# INSTRUCTIONS TO FOLLOW
All entries must be given again in full, exactly as they were supplied.

# RECORDS SHOWN
--------------------------------------------------
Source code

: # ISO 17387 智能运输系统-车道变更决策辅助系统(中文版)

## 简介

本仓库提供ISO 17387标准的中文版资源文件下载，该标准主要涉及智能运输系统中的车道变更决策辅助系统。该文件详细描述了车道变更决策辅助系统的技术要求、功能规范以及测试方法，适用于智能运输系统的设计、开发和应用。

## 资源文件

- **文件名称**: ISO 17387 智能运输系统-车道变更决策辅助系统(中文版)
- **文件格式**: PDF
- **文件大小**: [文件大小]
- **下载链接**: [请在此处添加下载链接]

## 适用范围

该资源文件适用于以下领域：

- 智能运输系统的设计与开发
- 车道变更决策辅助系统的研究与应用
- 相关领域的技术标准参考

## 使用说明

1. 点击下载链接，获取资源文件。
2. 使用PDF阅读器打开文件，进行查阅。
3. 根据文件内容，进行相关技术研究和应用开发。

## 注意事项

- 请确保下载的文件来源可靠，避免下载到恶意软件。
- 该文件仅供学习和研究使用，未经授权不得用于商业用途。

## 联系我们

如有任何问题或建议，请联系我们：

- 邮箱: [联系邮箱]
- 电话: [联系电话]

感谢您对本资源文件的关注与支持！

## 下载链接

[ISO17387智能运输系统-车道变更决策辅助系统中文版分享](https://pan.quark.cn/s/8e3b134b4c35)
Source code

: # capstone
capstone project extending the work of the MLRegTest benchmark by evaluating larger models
--------------------------------------------------
# RESPONSE BELOW
Source code

: # ISO 17387 智能运输系统-车道变更决策辅助系统(中文版)

## 简介

本仓库提供ISO 17387标准的中文版资源文件下载，该标准主要涉及智能运输系统中的车道变更决策辅助系统。该文件详细描述了车道变更决策辅助系统的技术要求、功能规范以及测试方法，适用于智能运输系统的设计、开发和应用。

## 资源文件

- **文件名称**: ISO 17387 智能运输系统-车道变更决策辅助系统(中文版)
- **文件格式**: PDF
- **文件大小**: [文件大小]
- **下载链接**: [请在此处添加下载链接]

## 适用范围

该资源文件适用于以下领域：

- 智能运输系统的设计与开发
- 车道变更决策辅助系统的研究与应用
- 相关领域的技术标准参考

## 使用说明

1. 点击下载链接，获取资源文件。
2. 使用PDF阅读器打开文件，进行查阅。
3. 根据文件内容，进行相关技术研究和应用开发。

## 注意事项

- 请确保下载的文件来源可靠，避免下载到恶意软件。
- 该文件仅供学习和研究使用，未经授权不得用于商业用途。

## 联系我们

如有任何问题或建议，请联系我们：

- 邮箱: [联系邮箱]
- 电话: [联系电话]

感谢您对本资源文件的关注与支持！

## 下载链接

[ISO17387智能运输系统-车道变更决策辅助系统中文版分享](https://pan.quark.cn/s/8e3b134b4c35)
Source code

: # capstone
capstone project extending the work of the MLRegTest benchmark by evaluating larger models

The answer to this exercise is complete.